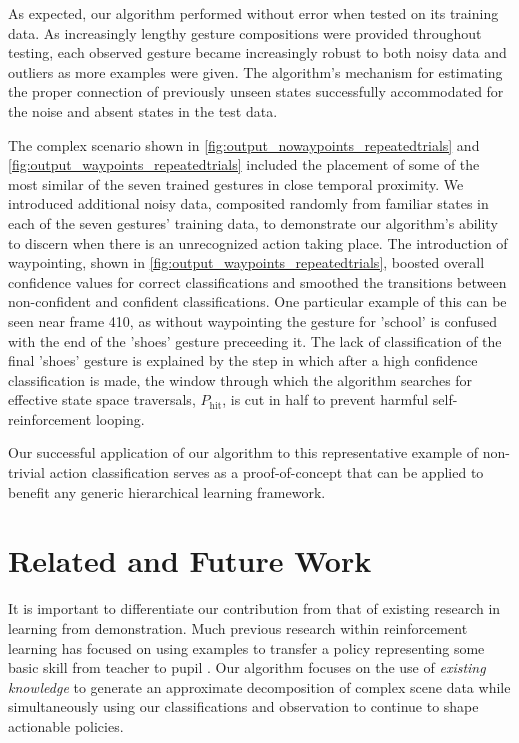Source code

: \documentclass[letterpaper]{article}
\begin{document}
As expected, our algorithm performed without error when tested on its training data. As increasingly lengthy gesture compositions were provided throughout testing, each observed gesture became increasingly robust to both noisy data and outliers as more examples were given. The algorithm's mechanism for estimating the proper connection of previously unseen states successfully accommodated for the noise and absent states in the test data. 

The complex scenario shown in \ref{fig:output_nowaypoints_repeatedtrials} and \ref{fig:output_waypoints_repeatedtrials} included the placement of some of the most similar of the seven trained gestures in close temporal proximity. We introduced additional noisy data, composited randomly from familiar states in each of the seven gestures' training data, to demonstrate our algorithm's ability to discern when there is an unrecognized action taking place. The introduction of waypointing, shown in \ref{fig:output_waypoints_repeatedtrials}, boosted overall confidence values for correct classifications and smoothed the transitions between non-confident and confident classifications. One particular example of this can be seen near frame 410, as without waypointing the gesture for 'school' is confused with the end of the 'shoes' gesture preceeding it. The lack of classification of the final 'shoes' gesture is explained by the step in which after a high confidence classification is made, the window through which the algorithm searches for effective state space traversals, $P_{\mathrm{hit}}$, is cut in half to prevent harmful self-reinforcement looping.

Our successful application of our algorithm to this representative example of non-trivial action classification serves as a proof-of-concept that can be applied to benefit any generic hierarchical learning framework.

\section{Related and Future Work}
\label{sec:future}
It is important to differentiate our contribution from that of
existing research in learning from demonstration.  Much previous research
within reinforcement learning has focused on using examples to
transfer a policy representing some basic skill from teacher to
pupil \cite{JenkinsLFD,LFDSurvey}.  Our algorithm focuses on the use of
\textit{existing knowledge} to generate an approximate decomposition of
complex scene data while simultaneously using our classifications and 
observation to continue to shape actionable policies.
\end{document}
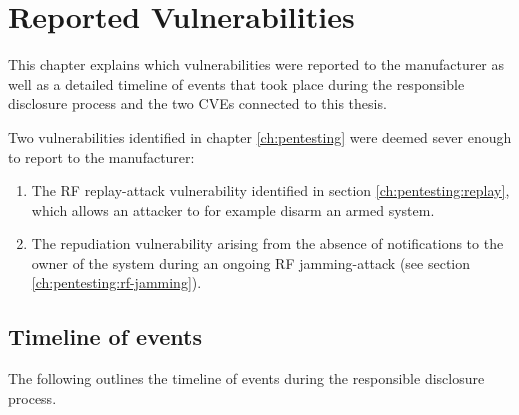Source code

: \chapter{Reported Vulnerabilities} \label{ch:reported-vulns}
This chapter explains which vulnerabilities were reported to the manufacturer as well as a detailed timeline of events that took place during the responsible disclosure process and the two CVEs connected to this thesis.

Two vulnerabilities identified in chapter \ref{ch:pentesting} were deemed sever enough to report to the manufacturer:
\begin{enumerate}
    \item The RF replay-attack vulnerability identified in section \ref{ch:pentesting:replay}, which allows an attacker to for example disarm an armed system.
    \item The repudiation vulnerability arising from the absence of notifications to the owner of the system during an ongoing RF jamming-attack (see section \ref{ch:pentesting:rf-jamming}).
\end{enumerate}

\section{Timeline of events}
The following outlines the timeline of events during the responsible disclosure process.

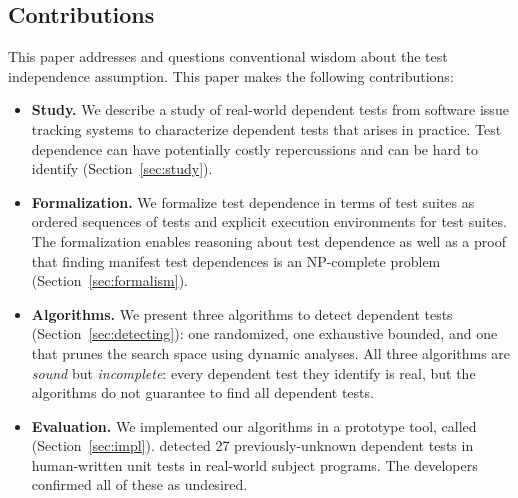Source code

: \subsection{Contributions}
\label{sec:contributions}

This paper addresses and questions
conventional wisdom about the test independence assumption. 
This paper makes the following contributions:

\begin{itemize}

  \item \textbf{Study.} We describe a study of \dtnum real-world
  dependent tests from \repnum software issue tracking
  systems to characterize dependent tests that
  arises in practice.  Test dependence can have
  potentially costly repercussions and can be hard to identify
  (Section~\ref{sec:study}).

\item \textbf{Formalization.} We formalize test dependence
  in terms of test suites as ordered sequences of tests and explicit execution
  environments for test suites.  The formalization enables reasoning about test dependence
  as well as a proof that finding manifest test dependences is an NP-complete
  problem (Section~\ref{sec:formalism}).

  \item \textbf{Algorithms.} We present three algorithms
  to detect dependent tests (Section~\ref{sec:detecting}):
  one randomized, one exhaustive bounded, and one that prunes the search
  space using dynamic analyses.
  All three algorithms are \emph{sound} but \emph{incomplete}:
  every dependent test they identify is real, but the algorithms
  do not guarantee to find all dependent tests. 

  \item \textbf{Evaluation.} We implemented our algorithms in a prototype
  tool, called \ourtool (Section~\ref{sec:impl}).
  \ourtool detected 27 previously-unknown dependent tests in human-written
  unit tests in \subjnum real-world subject programs.
  The developers confirmed all of these as
  undesired.

\end{itemize}




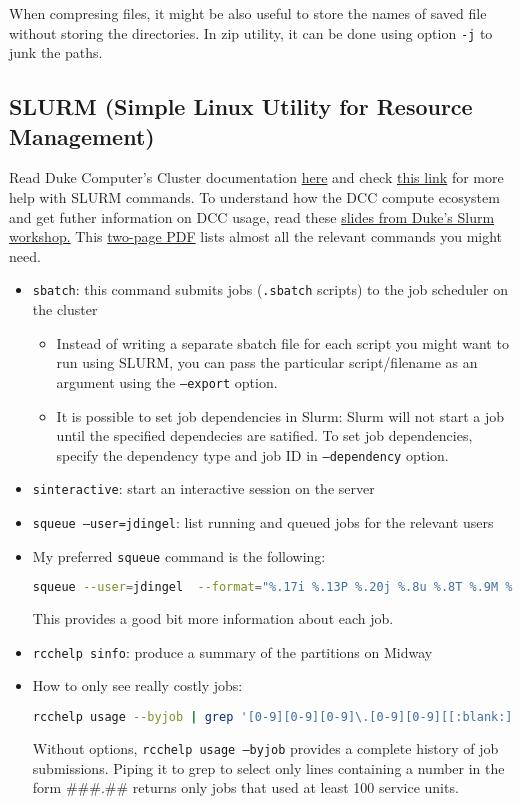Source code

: When compresing files, it might be also useful to store the names of saved file without storing the directories.
In zip utility, it can be done using option \texttt{-j} to junk the paths.


\subsection{SLURM (Simple Linux Utility for Resource Management)}

Read Duke Computer's Cluster documentation \href{https://oit-rc.pages.oit.duke.edu/rcsupportdocs/dcc/}{here} and check \href{https://oit-rc.pages.oit.duke.edu/rcsupportdocs/dcc/slurm/}{this link} for more help with SLURM commands.
To understand how the DCC compute ecosystem and get futher information on DCC usage, read these \href{https://duke.box.com/s/zosu3w34iap7o4yuvlq44zep8ic27byq}{slides from Duke's Slurm workshop.}
This \href{https://slurm.schedmd.com/pdfs/summary.pdf}{two-page PDF} lists almost all the relevant commands you might need.

\begin{itemize}
	\item \texttt{sbatch}: this command submits jobs (\texttt{.sbatch} scripts) to the job scheduler on the cluster
	\begin{itemize}
		\item Instead of writing a separate sbatch file for each script you might want to run using SLURM, you can pass the particular script/filename as an argument using the \texttt{--export} option.
		\item It is possible to set job dependencies in Slurm: 
		Slurm will not start a job until the specified dependecies are satified.
		To set job dependencies, specify the dependency type and job ID in \texttt{--dependency} option.
	\end{itemize}
	\item \texttt{sinteractive}: start an interactive session on the server
	\item \texttt{squeue --user=jdingel}: list running and queued jobs for the relevant users
	\item My preferred \texttt{squeue} command is the following:
	\begin{lstlisting}[language=bash]
	squeue --user=jdingel  --format="%.17i %.13P %.20j %.8u %.8T %.9M %.9l %.6D %R" #jdjobs
	\end{lstlisting}
	This provides a good bit more information about each job.
	\item \texttt{rcchelp sinfo}: produce a summary of the partitions on Midway
	\item How to only see really costly jobs:
	\begin{lstlisting}[language=bash]
	rcchelp usage --byjob | grep '[0-9][0-9][0-9]\.[0-9][0-9][[:blank:]]|'
	\end{lstlisting}
	Without options, \texttt{rcchelp usage --byjob} provides a complete history of job submissions.
	Piping it to grep to select only lines containing a number in the form \#\#\#.\#\# returns only jobs that used at least 100 service units.
\end{itemize}

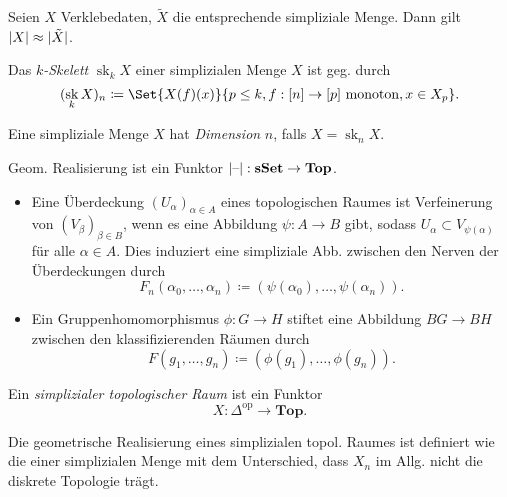 \documentclass{cheat-sheet}
\newcommand{\sSet}{\mathbf{sSet}} %
\newcommand{\Top}{\mathbf{Top}} %
\newcommand{\op}{\mathrm{op}} %
\DeclareMathOperator{\sk}{sk} %
\begin{document}
\begin{prop}
  Seien $X$ Verklebedaten, $\tilde{X}$ die entsprechende simpliziale Menge. Dann gilt $\lvert X\rvert \approx \lvert\tilde{X}\rvert$.
\end{prop}

\begin{defn}
  Das \emph{$k$-Skelett} $\sk_k X$ einer simplizialen Menge $X$ ist geg. durch
  \[ (\sk_k X)_n \coloneqq \Set{ X(f)(x) }{ p \leq k, f : [n] \to [p] \text{ monoton}, x \in X_p }. \]
\end{defn}

\begin{defn}
  Eine simpliziale Menge $X$ hat \emph{Dimension} $n$, falls $X = \sk_n X$.
\end{defn}

\begin{prop}
  Geom. Realisierung ist ein Funktor $\abs{\blank} : \sSet \to \Top$.
\end{prop}

\begin{bspe}
  \begin{itemize}
    \item Eine Überdeckung $(U_\alpha)_{\alpha \in A}$ eines topologischen Raumes ist Verfeinerung von $(V_\beta)_{\beta \in B}$, wenn es eine Abbildung $\psi : A \to B$ gibt, sodass $U_\alpha \subset V_{\psi(\alpha)}$ für alle $\alpha \in A$. Dies induziert eine simpliziale Abb. zwischen den Nerven der Überdeckungen durch
    \[ F_n(\alpha_0, \ldots, \alpha_n) \coloneqq (\psi(\alpha_0), \ldots, \psi(\alpha_n)). \]
    \item Ein Gruppenhomomorphismus $\phi : G \to H$ stiftet eine Abbildung $BG \to BH$ zwischen den klassifizierenden Räumen durch
    \[ F(g_1, \ldots, g_n) \coloneqq (\phi(g_1), \ldots, \phi(g_n)). \]
  \end{itemize}
\end{bspe}


\begin{defn}
  Ein \emph{simplizialer topologischer Raum} ist ein Funktor
  \[ X : \Delta^\op \to \Top. \]
\end{defn}

\begin{bem}
  Die geometrische Realisierung eines simplizialen topol. Raumes ist definiert wie die einer simplizialen Menge mit dem Unterschied, dass $X_n$ im Allg. nicht die diskrete Topologie trägt.
\end{bem}
\end{document}
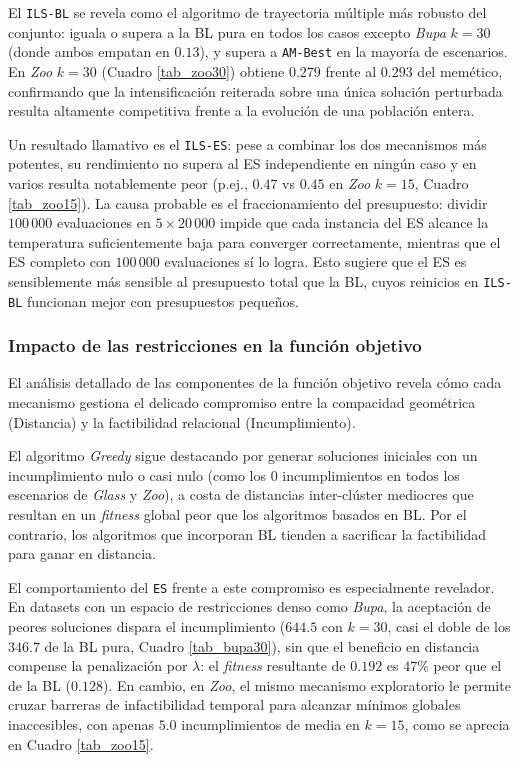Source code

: \documentclass[a4paper,12pt]{article}%
\begin{document}
El \texttt{ILS-BL} se revela como el algoritmo de trayectoria múltiple más robusto del conjunto: iguala o supera a la BL pura en todos los casos excepto \textit{Bupa} $k=30$ (donde ambos empatan en $0.13$), y supera a \texttt{AM-Best} en la mayoría de escenarios. En \textit{Zoo} $k=30$ (Cuadro \ref{tab_zoo30}) obtiene $0.279$ frente al $0.293$ del memético, confirmando que la intensificación reiterada sobre una única solución perturbada resulta altamente competitiva frente a la evolución de una población entera.

Un resultado llamativo es el \texttt{ILS-ES}: pese a combinar los dos mecanismos más potentes, su rendimiento no supera al ES independiente en ningún caso y en varios resulta notablemente peor (p.ej., $0.47$ vs $0.45$ en \textit{Zoo} $k=15$, Cuadro \ref{tab_zoo15}). La causa probable es el fraccionamiento del presupuesto: dividir $100\,000$ evaluaciones en $5 \times 20\,000$ impide que cada instancia del ES alcance la temperatura suficientemente baja para converger correctamente, mientras que el ES completo con $100\,000$ evaluaciones sí lo logra. Esto sugiere que el ES es sensiblemente más sensible al presupuesto total que la BL, cuyos reinicios en \texttt{ILS-BL} funcionan mejor con presupuestos pequeños.


\subsubsection{Impacto de las restricciones en la función objetivo}

\noindent El análisis detallado de las componentes de la función objetivo revela cómo cada mecanismo gestiona el delicado compromiso entre la compacidad geométrica (Distancia) y la factibilidad relacional (Incumplimiento).

El algoritmo \textit{Greedy} sigue destacando por generar soluciones iniciales con un incumplimiento nulo o casi nulo (como los $0$ incumplimientos en todos los escenarios de \textit{Glass} y \textit{Zoo}), a costa de distancias inter-clúster mediocres que resultan en un \textit{fitness} global peor que los algoritmos basados en BL. Por el contrario, los algoritmos que incorporan BL tienden a sacrificar la factibilidad para ganar en distancia.

El comportamiento del \texttt{ES} frente a este compromiso es especialmente revelador. En datasets con un espacio de restricciones denso como \textit{Bupa}, la aceptación de peores soluciones dispara el incumplimiento ($644.5$ con $k=30$, casi el doble de los $346.7$ de la BL pura, Cuadro \ref{tab_bupa30}), sin que el beneficio en distancia compense la penalización por $\lambda$: el \textit{fitness} resultante de $0.192$ es $47\%$ peor que el de la BL ($0.128$). En cambio, en \textit{Zoo}, el mismo mecanismo exploratorio le permite cruzar barreras de infactibilidad temporal para alcanzar mínimos globales inaccesibles, con apenas $5.0$ incumplimientos de media en $k=15$, como se aprecia en Cuadro \ref{tab_zoo15}.
\end{document}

————

WHAT NEEDS TO BE DONE: Return a copy of each line in the entries that carries the string "were".

FINISHED TASK:
As expected, our algorithm performed without error when tested on its training data. As increasingly lengthy gesture compositions were provided throughout testing, each observed gesture became increasingly robust to both noisy data and outliers as more examples were given. The algorithm's mechanism for estimating the proper connection of previously unseen states successfully accommodated for the noise and absent states in the test data. 
This chapter explains which vulnerabilities were reported to the manufacturer as well as a detailed timeline of events that took place during the responsible disclosure process and the two CVEs connected to this thesis.
Two vulnerabilities identified in chapter \ref{ch:pentesting} were deemed sever enough to report to the manufacturer:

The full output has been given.